### Task goal
Which of the lines below mention the word "IMPROVEMENTS"? Pull each one out.

Pictures paired with source code:

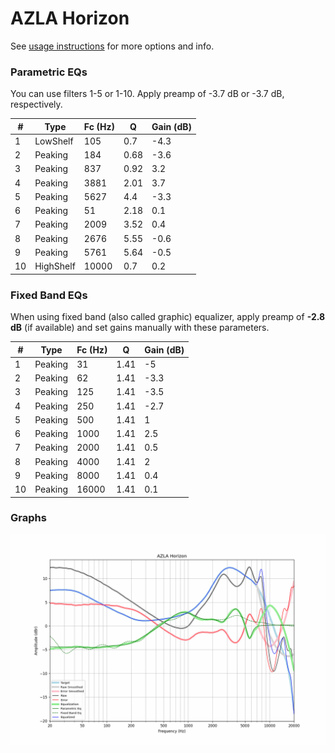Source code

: # AZLA Horizon
See [usage instructions](https://github.com/jaakkopasanen/AutoEq#usage) for more options and info.

### Parametric EQs
You can use filters 1-5 or 1-10. Apply preamp of -3.7 dB or -3.7 dB, respectively.

|   # | Type      |   Fc (Hz) |    Q |   Gain (dB) |
|-----|-----------|-----------|------|-------------|
|   1 | LowShelf  |       105 | 0.7  |        -4.3 |
|   2 | Peaking   |       184 | 0.68 |        -3.6 |
|   3 | Peaking   |       837 | 0.92 |         3.2 |
|   4 | Peaking   |      3881 | 2.01 |         3.7 |
|   5 | Peaking   |      5627 | 4.4  |        -3.3 |
|   6 | Peaking   |        51 | 2.18 |         0.1 |
|   7 | Peaking   |      2009 | 3.52 |         0.4 |
|   8 | Peaking   |      2676 | 5.55 |        -0.6 |
|   9 | Peaking   |      5761 | 5.64 |        -0.5 |
|  10 | HighShelf |     10000 | 0.7  |         0.2 |

### Fixed Band EQs
When using fixed band (also called graphic) equalizer, apply preamp of **-2.8 dB** (if available) and set gains manually with these parameters.

|   # | Type    |   Fc (Hz) |    Q |   Gain (dB) |
|-----|---------|-----------|------|-------------|
|   1 | Peaking |        31 | 1.41 |        -5   |
|   2 | Peaking |        62 | 1.41 |        -3.3 |
|   3 | Peaking |       125 | 1.41 |        -3.5 |
|   4 | Peaking |       250 | 1.41 |        -2.7 |
|   5 | Peaking |       500 | 1.41 |         1   |
|   6 | Peaking |      1000 | 1.41 |         2.5 |
|   7 | Peaking |      2000 | 1.41 |         0.5 |
|   8 | Peaking |      4000 | 1.41 |         2   |
|   9 | Peaking |      8000 | 1.41 |         0.4 |
|  10 | Peaking |     16000 | 1.41 |         0.1 |

### Graphs
![](./AZLA%20Horizon.png)
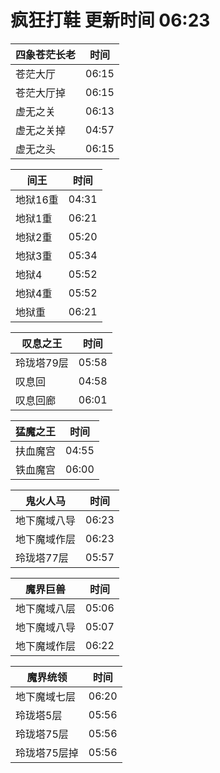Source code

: # 疯狂打鞋 更新时间 06:23

| 四象苍茫长老   | 时间    |
|--------|-------|
| 苍茫大厅 | 06:15 |
| 苍茫大厅掉 | 06:15 |
| 虚无之关 | 06:13 |
| 虚无之关掉 | 04:57 |
| 虚无之头 | 06:15 |

| 间王   | 时间    |
|--------|-------|
| 地狱16重 | 04:31 |
| 地狱1重 | 06:21 |
| 地狱2重 | 05:20 |
| 地狱3重 | 05:34 |
| 地狱4 | 05:52 |
| 地狱4重 | 05:52 |
| 地狱重 | 06:21 |

| 叹息之王   | 时间    |
|--------|-------|
| 玲珑塔79层 | 05:58 |
| 叹息回 | 04:58 |
| 叹息回廊 | 06:01 |

| 猛魔之王   | 时间    |
|--------|-------|
| 扶血魔宫 | 04:55 |
| 铁血魔宫 | 06:00 |

| 鬼火人马   | 时间    |
|--------|-------|
| 地下魔域八导 | 06:23 |
| 地下魔域作层 | 06:23 |
| 玲珑塔77层 | 05:57 |

| 魔界巨兽   | 时间    |
|--------|-------|
| 地下魔域八层 | 05:06 |
| 地下魔域八导 | 05:07 |
| 地下魔域作层 | 06:22 |

| 魔界统领   | 时间    |
|--------|-------|
| 地下魔域七层 | 06:20 |
| 玲珑塔5层 | 05:56 |
| 玲珑塔75层 | 05:56 |
| 玲珑塔75层掉 | 05:56 |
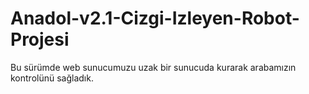 # Anadol-v2.1-Cizgi-Izleyen-Robot-Projesi
Bu sürümde web sunucumuzu uzak bir sunucuda kurarak arabamızın kontrolünü sağladık.
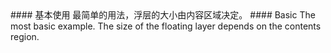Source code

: <cn>
#### 基本使用
最简单的用法，浮层的大小由内容区域决定。
</cn>

<us>
#### Basic
The most basic example. The size of the floating layer depends on the contents region.
</us>
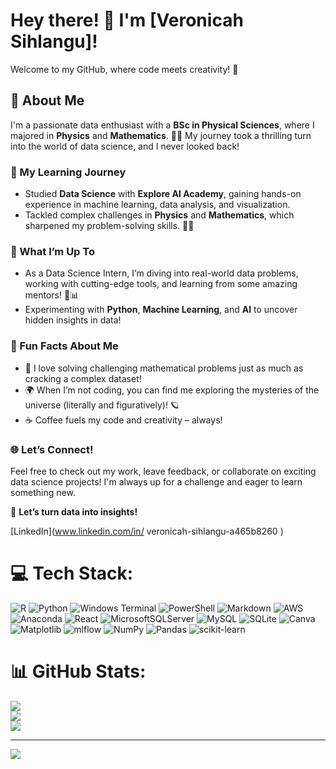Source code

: # Hey there! 👋 I'm [Veronicah Sihlangu]!

Welcome to my GitHub, where code meets creativity! 🚀

## 🌟 About Me

I'm a passionate data enthusiast with a **BSc in Physical Sciences**, where I majored in **Physics** and **Mathematics**. 🔭🧠 My journey took a thrilling turn into the world of data science, and I never looked back!


### 🧠 My Learning Journey
- Studied **Data Science** with **Explore AI Academy**, gaining hands-on experience in machine learning, data analysis, and visualization.
- Tackled complex challenges in **Physics** and **Mathematics**, which sharpened my problem-solving skills. 🧮🔬

### 🚀 What I’m Up To
- As a Data Science Intern, I’m diving into real-world data problems, working with cutting-edge tools, and learning from some amazing mentors! 🤖📊
- Experimenting with **Python**, **Machine Learning**, and **AI** to uncover hidden insights in data!

### 🎯 Fun Facts About Me
- 🧲 I love solving challenging mathematical problems just as much as cracking a complex dataset!
- 🌍 When I’m not coding, you can find me exploring the mysteries of the universe (literally and figuratively)! 🪐
- ☕ Coffee fuels my code and creativity – always!

### 🌐 Let’s Connect!
Feel free to check out my work, leave feedback, or collaborate on exciting data science projects! I'm always up for a challenge and eager to learn something new.


🚀 **Let’s turn data into insights!**

[LinkedIn](www.linkedin.com/in/
veronicah-sihlangu-a465b8260
) 

# 💻 Tech Stack:
![R](https://img.shields.io/badge/r-%23276DC3.svg?style=for-the-badge&logo=r&logoColor=white) ![Python](https://img.shields.io/badge/python-3670A0?style=for-the-badge&logo=python&logoColor=ffdd54) ![Windows Terminal](https://img.shields.io/badge/Windows%20Terminal-%234D4D4D.svg?style=for-the-badge&logo=windows-terminal&logoColor=white) ![PowerShell](https://img.shields.io/badge/PowerShell-%235391FE.svg?style=for-the-badge&logo=powershell&logoColor=white) ![Markdown](https://img.shields.io/badge/markdown-%23000000.svg?style=for-the-badge&logo=markdown&logoColor=white) ![AWS](https://img.shields.io/badge/AWS-%23FF9900.svg?style=for-the-badge&logo=amazon-aws&logoColor=white) ![Anaconda](https://img.shields.io/badge/Anaconda-%2344A833.svg?style=for-the-badge&logo=anaconda&logoColor=white) ![React](https://img.shields.io/badge/react-%2320232a.svg?style=for-the-badge&logo=react&logoColor=%2361DAFB) ![MicrosoftSQLServer](https://img.shields.io/badge/Microsoft%20SQL%20Server-CC2927?style=for-the-badge&logo=microsoft%20sql%20server&logoColor=white) ![MySQL](https://img.shields.io/badge/mysql-4479A1.svg?style=for-the-badge&logo=mysql&logoColor=white) ![SQLite](https://img.shields.io/badge/sqlite-%2307405e.svg?style=for-the-badge&logo=sqlite&logoColor=white) ![Canva](https://img.shields.io/badge/Canva-%2300C4CC.svg?style=for-the-badge&logo=Canva&logoColor=white) ![Matplotlib](https://img.shields.io/badge/Matplotlib-%23ffffff.svg?style=for-the-badge&logo=Matplotlib&logoColor=black) ![mlflow](https://img.shields.io/badge/mlflow-%23d9ead3.svg?style=for-the-badge&logo=numpy&logoColor=blue) ![NumPy](https://img.shields.io/badge/numpy-%23013243.svg?style=for-the-badge&logo=numpy&logoColor=white) ![Pandas](https://img.shields.io/badge/pandas-%23150458.svg?style=for-the-badge&logo=pandas&logoColor=white) ![scikit-learn](https://img.shields.io/badge/scikit--learn-%23F7931E.svg?style=for-the-badge&logo=scikit-learn&logoColor=white)
# 📊 GitHub Stats:
![](https://github-readme-stats.vercel.app/api?username=sihlangu01&theme=dark&hide_border=false&include_all_commits=false&count_private=false)<br/>
![](https://github-readme-streak-stats.herokuapp.com/?user=sihlangu01&theme=dark&hide_border=false)<br/>
![](https://github-readme-stats.vercel.app/api/top-langs/?username=sihlangu01&theme=dark&hide_border=false&include_all_commits=false&count_private=false&layout=compact)

---
[![](https://visitcount.itsvg.in/api?id=sihlangu01&icon=0&color=0)](https://visitcount.itsvg.in)

<!-- Proudly created with GPRM ( https://gprm.itsvg.in ) -->

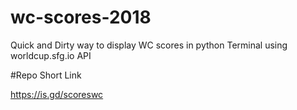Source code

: # wc-scores-2018
Quick and Dirty way to display WC scores in python Terminal using worldcup.sfg.io API

#Repo Short Link

https://is.gd/scoreswc

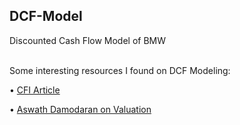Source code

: ## DCF-Model
Discounted Cash Flow Model of BMW


<br>
Some interesting resources I found on DCF Modeling:

• [CFI Article](https://corporatefinanceinstitute.com/resources/knowledge/modeling/dcf-model-training-free-guide/)

• [Aswath Damodaran on Valuation](https://youtube.com/playlist?list=PLUkh9m2BorqnKWu0g5ZUps_CbQ-JGtbI9)
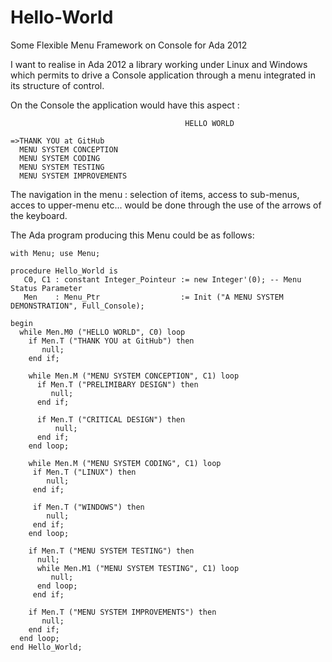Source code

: # Hello-World
Some Flexible Menu Framework on Console for Ada 2012

I want to realise in Ada 2012 a library working under Linux and Windows which permits to drive a Console application through a menu integrated in its structure of control. 

On the Console the application would have this aspect :

                                           HELLO WORLD

    =>THANK YOU at GitHub
      MENU SYSTEM CONCEPTION
      MENU SYSTEM CODING
      MENU SYSTEM TESTING
      MENU SYSTEM IMPROVEMENTS
  
The navigation in the menu : selection of items, access to sub-menus, acces to upper-menu etc... would be done through the use of the arrows of the keyboard.


The Ada program producing this Menu could be as follows:

    with Menu; use Menu;

    procedure Hello_World is
       C0, C1 : constant Integer_Pointeur := new Integer'(0); -- Menu Status Parameter
       Men    : Menu_Ptr                  := Init ("A MENU SYSTEM DEMONSTRATION", Full_Console);

    begin
      while Men.M0 ("HELLO WORLD", C0) loop
        if Men.T ("THANK YOU at GitHub") then
           null;
        end if;

        while Men.M ("MENU SYSTEM CONCEPTION", C1) loop
          if Men.T ("PRELIMIBARY DESIGN") then
             null;
          end if;

          if Men.T ("CRITICAL DESIGN") then
              null;
          end if;
        end loop;

        while Men.M ("MENU SYSTEM CODING", C1) loop
         if Men.T ("LINUX") then
            null;
         end if;

         if Men.T ("WINDOWS") then
            null;
         end if;
        end loop;

        if Men.T ("MENU SYSTEM TESTING") then
          null;
          while Men.M1 ("MENU SYSTEM TESTING", C1) loop
             null;
          end loop;
         end if;
       
        if Men.T ("MENU SYSTEM IMPROVEMENTS") then
           null;
        end if;
      end loop;
    end Hello_World;

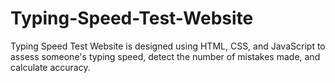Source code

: # Typing-Speed-Test-Website
Typing Speed Test Website is designed using HTML, CSS, and JavaScript to assess someone's typing speed, detect the number of mistakes made, and calculate accuracy.
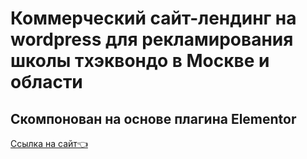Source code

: <h1>Коммерческий сайт-лендинг на wordpress для рекламирования школы тхэквондо в Москве и области</h1>
<h2>Скомпонован на основе плагина Elementor</h2>
<a href="https://taekwondo-korolev.ru/">Ссылка на сайт👈</a>
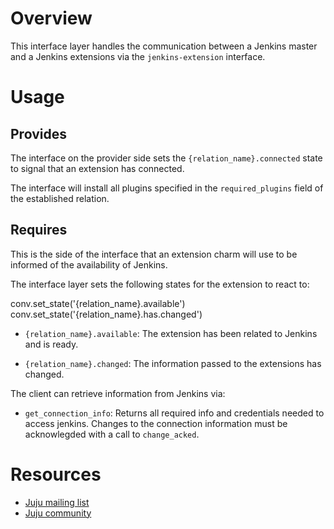 # Overview

This interface layer handles the communication between a Jenkins master
and a Jenkins extensions via the `jenkins-extension` interface.

# Usage

## Provides

The interface on the provider side sets the `{relation_name}.connected` state
to signal that an extension has connected.

The interface will install all plugins specified in the `required_plugins`
field of the established relation.

## Requires

This is the side of the interface that an extension charm will use to be informed
of the availability of Jenkins.

The interface layer sets the following states for the extension to react to:

conv.set_state('{relation_name}.available')
            conv.set_state('{relation_name}.has.changed')

  * `{relation_name}.available`: The extension has been related to Jenkins
  and is ready.

  * `{relation_name}.changed`: The information passed to the extensions
  has changed.

  The client can retrieve information from Jenkins via:

  * `get_connection_info`: Returns all required info and credentials needed
  to access jenkins. Changes to the connection information must be acknowlegded
  with a call to `change_acked`.


# Resources

- [Juju mailing list](https://lists.ubuntu.com/mailman/listinfo/juju)
- [Juju community](https://jujucharms.com/community)
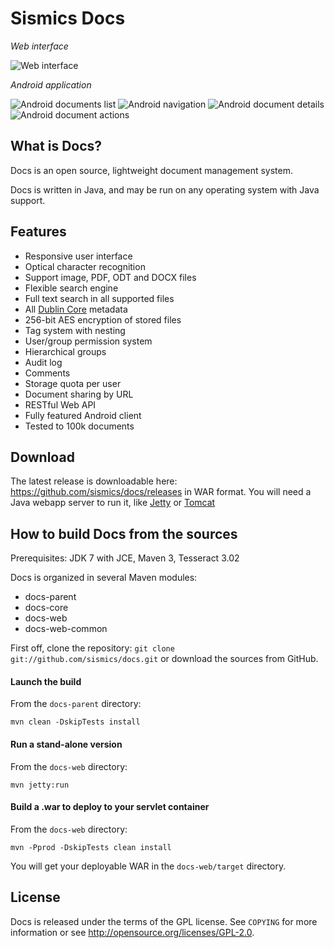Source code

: Sismics Docs
============

_Web interface_

![Web interface](http://sismics.com/docs/screenshot1.png)

_Android application_

![Android documents list](http://sismics.com/docs/android1.png) ![Android navigation](http://sismics.com/docs/android2.png) ![Android document details](http://sismics.com/docs/android3.png) ![Android document actions](http://sismics.com/docs/android4.png)

What is Docs?
---------------

Docs is an open source, lightweight document management system.

Docs is written in Java, and may be run on any operating system with Java support.

Features
--------

- Responsive user interface
- Optical character recognition
- Support image, PDF, ODT and DOCX files
- Flexible search engine
- Full text search in all supported files
- All [Dublin Core](http://dublincore.org/) metadata
- 256-bit AES encryption of stored files
- Tag system with nesting
- User/group permission system
- Hierarchical groups
- Audit log
- Comments
- Storage quota per user
- Document sharing by URL
- RESTful Web API
- Fully featured Android client
- Tested to 100k documents

Download
--------

The latest release is downloadable here: <https://github.com/sismics/docs/releases> in WAR format.
You will need a Java webapp server to run it, like [Jetty](http://eclipse.org/jetty/) or [Tomcat](http://tomcat.apache.org/)

How to build Docs from the sources
----------------------------------

Prerequisites: JDK 7 with JCE, Maven 3, Tesseract 3.02

Docs is organized in several Maven modules:

  - docs-parent
  - docs-core
  - docs-web
  - docs-web-common

First off, clone the repository: `git clone git://github.com/sismics/docs.git`
or download the sources from GitHub.

#### Launch the build

From the `docs-parent` directory:

    mvn clean -DskipTests install

#### Run a stand-alone version

From the `docs-web` directory:

    mvn jetty:run

#### Build a .war to deploy to your servlet container

From the `docs-web` directory:

    mvn -Pprod -DskipTests clean install

You will get your deployable WAR in the `docs-web/target` directory.

License
-------

Docs is released under the terms of the GPL license. See `COPYING` for more
information or see <http://opensource.org/licenses/GPL-2.0>.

### Task response
      MENU SYSTEM IMPROVEMENTS
        if Men.T ("MENU SYSTEM IMPROVEMENTS") then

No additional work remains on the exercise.